> [What to produce]: Exactly the lines from the beginning of the material to the line with "Collection of the" are to be repeated, both ends included.

> [Data to process]:
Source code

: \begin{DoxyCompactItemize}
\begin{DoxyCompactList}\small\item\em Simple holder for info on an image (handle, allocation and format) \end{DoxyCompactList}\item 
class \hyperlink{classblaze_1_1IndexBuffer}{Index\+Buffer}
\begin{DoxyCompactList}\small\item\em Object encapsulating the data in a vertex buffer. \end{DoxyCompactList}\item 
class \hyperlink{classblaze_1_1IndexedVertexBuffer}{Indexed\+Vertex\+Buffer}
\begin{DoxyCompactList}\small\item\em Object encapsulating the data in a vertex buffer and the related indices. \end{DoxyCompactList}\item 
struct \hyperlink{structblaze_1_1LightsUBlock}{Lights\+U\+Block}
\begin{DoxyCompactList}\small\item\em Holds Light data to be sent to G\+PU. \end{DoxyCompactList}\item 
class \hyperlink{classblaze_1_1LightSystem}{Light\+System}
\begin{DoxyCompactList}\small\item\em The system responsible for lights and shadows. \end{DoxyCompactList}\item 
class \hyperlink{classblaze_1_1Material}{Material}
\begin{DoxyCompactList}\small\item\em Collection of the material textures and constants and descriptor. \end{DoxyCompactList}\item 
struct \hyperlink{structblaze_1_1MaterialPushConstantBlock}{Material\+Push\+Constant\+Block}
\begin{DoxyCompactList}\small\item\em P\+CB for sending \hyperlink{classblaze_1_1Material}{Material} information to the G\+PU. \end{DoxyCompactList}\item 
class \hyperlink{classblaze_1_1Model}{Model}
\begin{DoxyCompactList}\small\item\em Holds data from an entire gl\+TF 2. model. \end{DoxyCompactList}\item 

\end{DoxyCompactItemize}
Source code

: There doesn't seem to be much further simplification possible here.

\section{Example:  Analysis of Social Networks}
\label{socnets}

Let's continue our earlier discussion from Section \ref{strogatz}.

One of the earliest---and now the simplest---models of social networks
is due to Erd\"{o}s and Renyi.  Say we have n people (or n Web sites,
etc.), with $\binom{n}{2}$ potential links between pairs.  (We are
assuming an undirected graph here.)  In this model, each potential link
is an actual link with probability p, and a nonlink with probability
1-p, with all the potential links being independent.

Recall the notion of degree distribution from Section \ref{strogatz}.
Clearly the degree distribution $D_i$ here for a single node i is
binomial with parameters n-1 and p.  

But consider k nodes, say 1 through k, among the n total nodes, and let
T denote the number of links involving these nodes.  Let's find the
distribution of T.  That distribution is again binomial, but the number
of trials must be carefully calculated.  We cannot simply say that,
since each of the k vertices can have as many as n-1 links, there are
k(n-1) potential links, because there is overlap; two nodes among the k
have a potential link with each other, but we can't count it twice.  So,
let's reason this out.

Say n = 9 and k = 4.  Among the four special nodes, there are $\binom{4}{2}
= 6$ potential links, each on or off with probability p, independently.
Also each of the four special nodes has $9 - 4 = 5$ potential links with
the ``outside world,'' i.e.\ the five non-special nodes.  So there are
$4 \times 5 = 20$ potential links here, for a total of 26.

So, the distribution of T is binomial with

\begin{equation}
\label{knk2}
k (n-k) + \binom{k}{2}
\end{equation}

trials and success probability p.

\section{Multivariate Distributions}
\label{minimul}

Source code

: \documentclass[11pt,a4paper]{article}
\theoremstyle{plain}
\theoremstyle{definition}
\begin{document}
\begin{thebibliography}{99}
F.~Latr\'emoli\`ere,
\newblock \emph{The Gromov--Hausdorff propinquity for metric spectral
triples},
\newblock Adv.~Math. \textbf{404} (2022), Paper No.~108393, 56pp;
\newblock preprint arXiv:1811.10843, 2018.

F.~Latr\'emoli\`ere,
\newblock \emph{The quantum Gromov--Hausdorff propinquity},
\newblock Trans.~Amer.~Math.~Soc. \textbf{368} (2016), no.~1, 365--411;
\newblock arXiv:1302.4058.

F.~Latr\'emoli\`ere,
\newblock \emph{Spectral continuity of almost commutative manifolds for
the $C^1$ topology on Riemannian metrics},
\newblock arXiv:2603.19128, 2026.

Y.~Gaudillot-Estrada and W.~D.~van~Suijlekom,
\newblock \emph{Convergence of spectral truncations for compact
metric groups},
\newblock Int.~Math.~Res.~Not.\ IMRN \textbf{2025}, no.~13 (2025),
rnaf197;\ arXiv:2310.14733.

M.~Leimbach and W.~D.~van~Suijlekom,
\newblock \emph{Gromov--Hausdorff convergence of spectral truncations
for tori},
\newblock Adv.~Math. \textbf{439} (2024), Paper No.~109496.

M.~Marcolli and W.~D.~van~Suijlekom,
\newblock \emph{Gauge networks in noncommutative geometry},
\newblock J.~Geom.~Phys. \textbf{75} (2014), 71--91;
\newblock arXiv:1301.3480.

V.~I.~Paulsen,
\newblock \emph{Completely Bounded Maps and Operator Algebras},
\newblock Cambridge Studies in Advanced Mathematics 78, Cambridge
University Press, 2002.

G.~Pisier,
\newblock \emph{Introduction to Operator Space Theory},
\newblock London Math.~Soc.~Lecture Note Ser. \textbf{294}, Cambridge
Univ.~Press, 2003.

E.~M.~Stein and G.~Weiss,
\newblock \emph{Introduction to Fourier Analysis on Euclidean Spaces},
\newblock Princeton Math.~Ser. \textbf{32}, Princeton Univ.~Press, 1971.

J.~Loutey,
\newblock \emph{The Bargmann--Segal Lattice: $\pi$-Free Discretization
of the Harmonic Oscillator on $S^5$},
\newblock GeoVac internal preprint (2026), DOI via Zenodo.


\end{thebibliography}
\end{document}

> [Task solution]:
Source code

: \begin{DoxyCompactItemize}
\begin{DoxyCompactList}\small\item\em Simple holder for info on an image (handle, allocation and format) \end{DoxyCompactList}\item 
class \hyperlink{classblaze_1_1IndexBuffer}{Index\+Buffer}
\begin{DoxyCompactList}\small\item\em Object encapsulating the data in a vertex buffer. \end{DoxyCompactList}\item 
class \hyperlink{classblaze_1_1IndexedVertexBuffer}{Indexed\+Vertex\+Buffer}
\begin{DoxyCompactList}\small\item\em Object encapsulating the data in a vertex buffer and the related indices. \end{DoxyCompactList}\item 
struct \hyperlink{structblaze_1_1LightsUBlock}{Lights\+U\+Block}
\begin{DoxyCompactList}\small\item\em Holds Light data to be sent to G\+PU. \end{DoxyCompactList}\item 
class \hyperlink{classblaze_1_1LightSystem}{Light\+System}
\begin{DoxyCompactList}\small\item\em The system responsible for lights and shadows. \end{DoxyCompactList}\item 
class \hyperlink{classblaze_1_1Material}{Material}
\begin{DoxyCompactList}\small\item\em Collection of the material textures and constants and descriptor. \end{DoxyCompactList}\item 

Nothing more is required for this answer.